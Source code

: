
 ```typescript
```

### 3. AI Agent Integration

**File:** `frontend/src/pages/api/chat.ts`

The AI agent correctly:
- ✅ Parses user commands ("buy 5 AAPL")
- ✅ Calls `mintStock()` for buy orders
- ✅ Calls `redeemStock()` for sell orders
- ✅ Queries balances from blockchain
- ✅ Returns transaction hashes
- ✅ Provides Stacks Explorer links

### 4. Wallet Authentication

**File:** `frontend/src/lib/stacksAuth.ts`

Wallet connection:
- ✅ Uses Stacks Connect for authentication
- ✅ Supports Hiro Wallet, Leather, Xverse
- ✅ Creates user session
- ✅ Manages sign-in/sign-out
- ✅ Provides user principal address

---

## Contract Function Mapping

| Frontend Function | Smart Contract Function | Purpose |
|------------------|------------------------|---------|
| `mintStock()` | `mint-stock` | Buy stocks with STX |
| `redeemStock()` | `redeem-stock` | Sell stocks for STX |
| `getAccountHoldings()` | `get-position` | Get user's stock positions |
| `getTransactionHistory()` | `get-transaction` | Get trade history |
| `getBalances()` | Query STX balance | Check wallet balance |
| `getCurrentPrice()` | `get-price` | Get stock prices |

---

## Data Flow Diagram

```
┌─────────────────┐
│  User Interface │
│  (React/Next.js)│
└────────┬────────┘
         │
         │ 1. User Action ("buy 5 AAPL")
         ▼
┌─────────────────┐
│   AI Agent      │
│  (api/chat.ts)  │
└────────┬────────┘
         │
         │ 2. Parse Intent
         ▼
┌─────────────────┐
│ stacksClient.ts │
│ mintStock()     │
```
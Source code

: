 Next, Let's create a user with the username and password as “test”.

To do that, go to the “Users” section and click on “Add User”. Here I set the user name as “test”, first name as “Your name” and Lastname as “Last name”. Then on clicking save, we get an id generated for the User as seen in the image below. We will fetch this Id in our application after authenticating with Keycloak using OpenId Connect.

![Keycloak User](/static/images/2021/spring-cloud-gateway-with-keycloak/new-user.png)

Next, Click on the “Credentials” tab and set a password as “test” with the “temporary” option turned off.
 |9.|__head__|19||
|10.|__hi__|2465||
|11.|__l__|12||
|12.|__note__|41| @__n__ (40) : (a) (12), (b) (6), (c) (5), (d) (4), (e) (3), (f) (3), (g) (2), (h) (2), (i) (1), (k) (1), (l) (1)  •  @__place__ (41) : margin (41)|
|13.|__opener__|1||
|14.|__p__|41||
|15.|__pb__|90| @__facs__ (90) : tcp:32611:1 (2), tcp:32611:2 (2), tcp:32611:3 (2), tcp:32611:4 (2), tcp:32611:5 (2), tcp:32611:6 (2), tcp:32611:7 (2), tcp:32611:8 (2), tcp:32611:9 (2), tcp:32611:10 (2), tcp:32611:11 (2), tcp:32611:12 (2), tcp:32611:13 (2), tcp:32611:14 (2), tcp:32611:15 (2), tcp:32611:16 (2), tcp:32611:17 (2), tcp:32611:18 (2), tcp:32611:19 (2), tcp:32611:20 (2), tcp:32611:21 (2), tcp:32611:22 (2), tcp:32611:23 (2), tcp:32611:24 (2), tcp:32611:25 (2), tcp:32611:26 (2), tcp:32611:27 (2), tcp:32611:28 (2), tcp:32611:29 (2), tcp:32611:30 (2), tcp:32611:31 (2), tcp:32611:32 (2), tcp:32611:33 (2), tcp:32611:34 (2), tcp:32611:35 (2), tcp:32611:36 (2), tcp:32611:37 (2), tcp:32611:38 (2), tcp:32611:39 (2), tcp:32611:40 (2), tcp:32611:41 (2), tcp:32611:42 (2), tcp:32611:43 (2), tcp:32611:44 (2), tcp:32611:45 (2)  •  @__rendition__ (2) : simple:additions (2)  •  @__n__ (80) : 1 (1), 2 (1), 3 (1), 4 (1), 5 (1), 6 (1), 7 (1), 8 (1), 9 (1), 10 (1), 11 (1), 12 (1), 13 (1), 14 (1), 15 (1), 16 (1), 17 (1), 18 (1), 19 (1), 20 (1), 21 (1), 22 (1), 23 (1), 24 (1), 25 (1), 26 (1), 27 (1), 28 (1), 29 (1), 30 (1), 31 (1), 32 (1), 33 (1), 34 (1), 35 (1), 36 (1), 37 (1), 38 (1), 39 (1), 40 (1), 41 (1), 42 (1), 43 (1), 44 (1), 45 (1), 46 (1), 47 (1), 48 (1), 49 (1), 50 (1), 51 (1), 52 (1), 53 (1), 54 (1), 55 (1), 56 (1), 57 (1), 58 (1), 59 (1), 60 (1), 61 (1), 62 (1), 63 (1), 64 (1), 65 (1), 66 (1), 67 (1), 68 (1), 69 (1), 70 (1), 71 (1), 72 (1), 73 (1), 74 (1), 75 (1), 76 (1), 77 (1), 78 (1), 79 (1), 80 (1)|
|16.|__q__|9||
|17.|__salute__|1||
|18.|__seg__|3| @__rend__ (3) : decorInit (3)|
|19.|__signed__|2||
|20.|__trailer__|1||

# Work request:
For the string "password", go line by line through the material and copy every line that has it.

# Result of this task:
: Next, Let's create a user with the username and password as “test”.
Next, Click on the “Credentials” tab and set a password as “test” with the “temporary” option turned off.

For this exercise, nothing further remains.